の、すべて、のほんの少し #01

{  }の、すべて

この写真の解説から入れば、これはもちろん単行本の『の、すべて』であり、そこに3枚の付箋が貼ってある。これはランダムに貼ったのではない。1枚めは〈第二楽章〉の起点に、2枚めは〈第三楽章〉の起点に、そして3枚めが〈第四楽章〉のやはり始点(となる扉ページ)に貼られている。注意してほしいのは、それぞれの付箋間の厚みである。表紙から最初の付箋までが、この『の、すべて』という小説の〈第一楽章〉のボリュームに相当する。最後の、つまり第3の付箋から裏表紙までが、この長篇小説の〈第四楽章〉のボリュームに当たっている。

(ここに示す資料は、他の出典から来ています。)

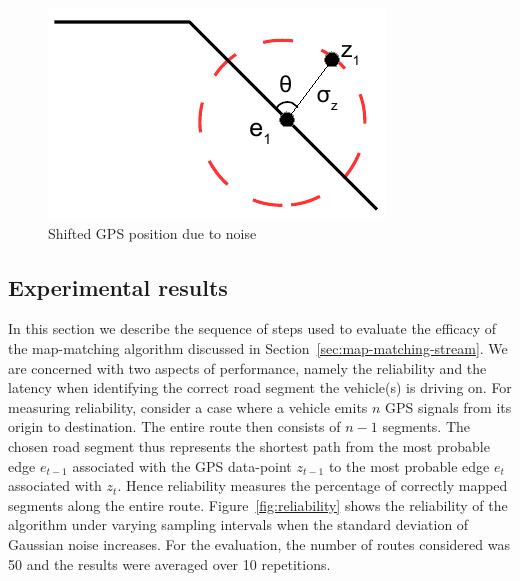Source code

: \documentclass{wscpaperproc}
\theoremstyle{wsc}
\begin{document}
\begin{figure}[!htbp]
 \centering
 \includegraphics[scale=0.8]{gaussian_noise.pdf}
 \caption{Shifted GPS position due to noise}
 \label{fig:noise}
\end{figure}



\subsection{Experimental results}
\label{subsec:exp-setup}

In this section we describe the sequence of steps used to evaluate the efficacy of the map-matching algorithm discussed in Section~\ref{sec:map-matching-stream}. We are concerned with two aspects of performance, namely the reliability and the latency when identifying the correct road segment the vehicle(s) is driving on. For measuring reliability, consider a case where a vehicle emits $n$ GPS signals from its origin to destination. The entire route then consists of $n-1$ segments. The chosen road segment thus represents the shortest path from the most probable edge $e_{t-1}$ associated with the GPS data-point $z_{t-1}$ to the most probable edge $e_{t}$ associated with $z_{t}$. Hence reliability measures the percentage of correctly mapped segments along the entire route. Figure~\ref{fig:reliability} shows the reliability of the algorithm under varying sampling intervals when the standard deviation of Gaussian noise increases. For the evaluation, the number of routes considered was 50 and the results were averaged over 10 repetitions.
\end{document}
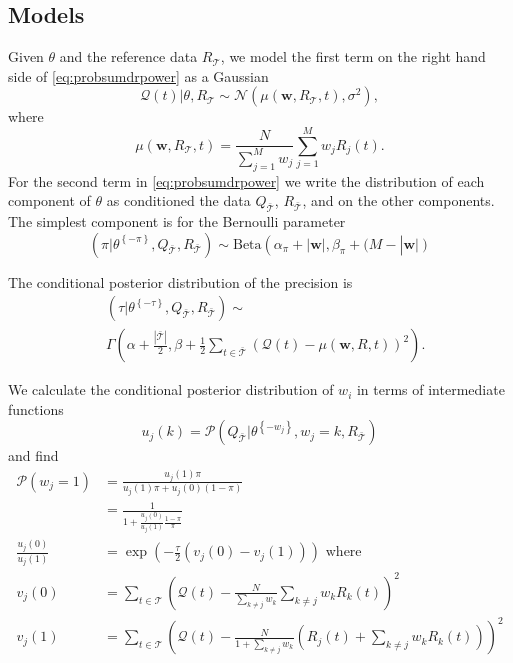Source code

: \documentclass[journal]{IEEEtran}
\newcommand{\normal}[2]{{\mathcal{N}} \left(#1,#2 \right)}
\newcommand{\prob}{\mathcal{P}}
\newcommand{\eventset}{\mathcal{T}}
\newcommand{\wvector}{\mathbf w}
\newcommand{\context}{{\bar {\mathcal{T}}}}
\newcommand{\drpower}{Q}
\newcommand{\sumdrpower}{{\mathcal{Q}}}
\newcommand{\referencepower}{R}
\newcommand{\outdr}{\drpower_\context}
\newcommand{\inreference}{\referencepower_\eventset}
\newcommand{\outreference}{\referencepower_\context}
\newcommand{\thetasans}[1]{\theta^{\left\{-#1\right\}}}
\begin{document}
\subsection{Models}
\label{sec:models}

Given $\theta$ and the reference data $\inreference$, we model the
first term on the right hand side of \eqref{eq:probsumdrpower} as a
Gaussian
\begin{equation*}
  \sumdrpower(t)|\theta, \inreference \sim \normal{\mu(\wvector,
    \inreference,t)}{\sigma^2},
\end{equation*}
where
\begin{equation*}
  \mu(\wvector, \inreference,t) =
  \frac{N}{\sum_{j=1}^{M}{w_j}}\sum_{j=1}^M w_j \referencepower_j(t).
\end{equation*}
For the second term in \eqref{eq:probsumdrpower} we write the
distribution of each component of $\theta$ as conditioned the data
$\outdr$, $\outreference$, and on the other components.  The simplest
component is for the Bernoulli parameter
\begin{equation}
  \label{eq:bernoulli}
  \left( \pi | \thetasans{\pi}, \outdr, \outreference \right) \sim
  \text{Beta} \left( \alpha_\pi + \left| \wvector \right|, \beta_\pi +
    (M - \right| \wvector \left| \right)
\end{equation}

The conditional posterior  distribution of the precision is
\begin{align}
  &(\tau | \thetasans{\tau}, \outdr, \outreference)  \sim \nonumber \\
  \label{cond:distributionTau}
  &\Gamma \left(
    \alpha+\frac{\left| \context \right| }{2},
    \beta + \frac{1}{2}\sum_{t\in \context} \left( \sumdrpower(t) -
      \mu(\wvector, \referencepower, t) \right)^2 \right).
\end{align}

We calculate the conditional posterior  distribution of $w_i$ in terms
of intermediate functions
\begin{equation*}
  u_j(k) = \prob(\outdr|\thetasans{w_j}, w_j=k, \outreference)
\end{equation*}
and find
\begin{align*}
  \prob(w_j=1)
  &= \frac{u_j(1) \pi}{u_j(1)\pi + u_j(0)(1-\pi)} \\
  &= \frac{1}{1+ \frac{u_j(0)}{u_j(1)}\frac{1-\pi}{\pi}} \\
  \frac{u_j(0)}{u_j(1)}
  &= \exp \left( -\frac{\tau}{2} \left( v_j(0) - v_j(1) \right)
    \right) \text{ where} \\
  v_j(0) &= \sum_{t\in\eventset} \left(
           \sumdrpower(t) - \frac{N}{\sum_{k\neq j}w_k} \sum_{k\neq j}
           w_k \referencepower_k(t) \right)^2 \\
  v_j(1) &= \sum_{t\in\eventset} \left(
           \sumdrpower(t) - \frac{N}{1+\sum_{k\neq j}w_k} \left(
           \referencepower_j(t) + \sum_{k\neq j}
           w_k \referencepower_k(t) \right) \right)^2
\end{align*}
\end{document}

実物(の本)が手もとにある人は確認してほしいのだが、〈第一楽章〉と〈第四楽章〉の分量はいっしょだ。かつ、じつは〈第二楽章〉と〈第三楽章〉のボリュームもそうだ。ほぼ揃っている。この写真の、第1の付箋から第2の付箋までの厚みと、第2のそれから最後の、第3の付箋までのそれの幅で確認することもできると思う。つまり「長い第一楽章がある」「短い第二楽章がある」「短い第三楽章がある」「長い第四楽章がある」が、たった2種類の厚み=長短というので実践、実現されている。

そもそも小説作品なのに、目次ページに「第一楽章『恋愛』」「第二楽章『疫病』」「第三楽章『英雄』」「第四楽章『神典』」とあることは異常である。いいや、異常とは言い過ぎであって、ここは「異様である」と形容すべきか。著者の私はいったい何をしたかったのか? 私は、楽章ごとに長音階(長調)か短音階(短調)かを変えたかった。すなわちメジャーかマイナーかに、ということであり、楽章(ムーブメント)ごとの基調となる感情、それをきちんと整えたかった。いま言った感情とは「物語を駆動するもの」であって文体とも直結している。それをきちんとチューニングして、かつ『の、すべて』という長篇小説のその楽章が〈第一〉から〈第二〉、〈第二〉から〈第三〉……と進むごとに変化する、それもガラッと変わることをちゃんと成したかった。

この本の帯には、「……長篇1001枚」とある。帯文は出版社の担当編集者が作成するのだけれども、1001枚との数に偽りはない。この『の、すべて』は真に1001枚で、それが〈第一〉から〈第四〉までの楽章に分割される(し、よっつが統合されて巨大な本篇を成している)。